Gold price reacts: Fed's Powell says he hears inflation worries 'loud and clear,' but remains dovish
(Kitco News) Gold rallied more than 1% on the day as Federal Reserve Chair Jerome Powell said he hears America's inflation worries "loud and clear" while still viewing these price spikes as temporary.
The August Comex gold futures were last trading at $1,826.80, up 0.93% on the day.
Powell faced a swarm of questions surrounding high inflation and what the Fed plans to do about it during his testimony before the U.S. House Committee on Financial Services on Wednesday.
The Fed chair carefully maintained his "transitory" inflation stance while pointing out that the central bank is "anxious" like everyone else to see inflation pass through and return to normal. "Right now, inflation is not moderately above 2%; it is well above 2%. The question is, where does it leave us six months from now? It depends on the path of the economy," Powell said.
Powell noted all the incoming macro data the Fed monitors have been "higher than expected and hoped" but still "consistent" with Fed's view.
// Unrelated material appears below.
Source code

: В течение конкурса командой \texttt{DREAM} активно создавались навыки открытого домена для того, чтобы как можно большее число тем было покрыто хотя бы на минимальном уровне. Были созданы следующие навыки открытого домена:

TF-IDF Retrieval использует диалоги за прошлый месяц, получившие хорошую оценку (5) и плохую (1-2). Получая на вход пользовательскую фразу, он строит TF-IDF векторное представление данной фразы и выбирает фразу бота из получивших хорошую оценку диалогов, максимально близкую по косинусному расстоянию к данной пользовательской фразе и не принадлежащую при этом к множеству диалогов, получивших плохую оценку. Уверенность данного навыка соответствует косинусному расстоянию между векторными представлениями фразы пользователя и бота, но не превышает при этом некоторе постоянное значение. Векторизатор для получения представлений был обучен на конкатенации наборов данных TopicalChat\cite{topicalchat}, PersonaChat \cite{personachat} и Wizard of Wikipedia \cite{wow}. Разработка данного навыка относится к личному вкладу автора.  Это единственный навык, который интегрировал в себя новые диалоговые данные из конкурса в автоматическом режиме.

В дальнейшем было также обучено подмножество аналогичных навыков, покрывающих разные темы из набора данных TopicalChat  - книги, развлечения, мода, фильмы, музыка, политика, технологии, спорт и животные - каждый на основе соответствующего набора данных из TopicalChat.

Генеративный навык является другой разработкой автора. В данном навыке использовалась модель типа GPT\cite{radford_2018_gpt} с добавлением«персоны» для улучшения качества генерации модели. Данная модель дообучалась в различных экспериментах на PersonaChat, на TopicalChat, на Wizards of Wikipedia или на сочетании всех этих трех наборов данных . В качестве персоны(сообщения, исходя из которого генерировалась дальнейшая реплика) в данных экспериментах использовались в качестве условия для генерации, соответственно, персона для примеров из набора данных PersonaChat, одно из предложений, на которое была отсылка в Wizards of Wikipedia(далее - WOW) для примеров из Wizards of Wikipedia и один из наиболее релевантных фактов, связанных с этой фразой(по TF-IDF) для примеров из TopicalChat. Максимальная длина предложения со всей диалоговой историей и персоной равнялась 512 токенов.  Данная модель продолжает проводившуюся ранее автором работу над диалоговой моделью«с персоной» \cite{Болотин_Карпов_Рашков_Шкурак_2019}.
He clarified that most of the price increases have been coming from a small group of goods and services directly tied to the reopening of the economy. "It's new cars, used cars, rental cars, hotels, airplane tickets," he said.
This inflationary spike revolves around semiconductor shortages, people using less public transportation, and having more money to spend.
The latest June inflation numbers once again surprised on the upside with the annual inflation running at 5.4% and the core measure, which excludes the volatile food and energy components, climbing to 4.5% — the largest increase since November 1991.
"It's just the perfect storm of high demand and low supply, and it should pass unless we think there's going to be a multi-year shortage of used cars in the United States," Powell said.
But before getting too confident, Powell said he'd like to see more narratives like the lumber prices one — where prices climbed really high and then came back down.
"Lumber prices went up and then went down. We think that will be the pattern for some of these things. I am not saying prices will come down. But we should see the level of inflation return to more normal levels," Powell stated. "That's the kind of thing that we'd like to see a lot more of."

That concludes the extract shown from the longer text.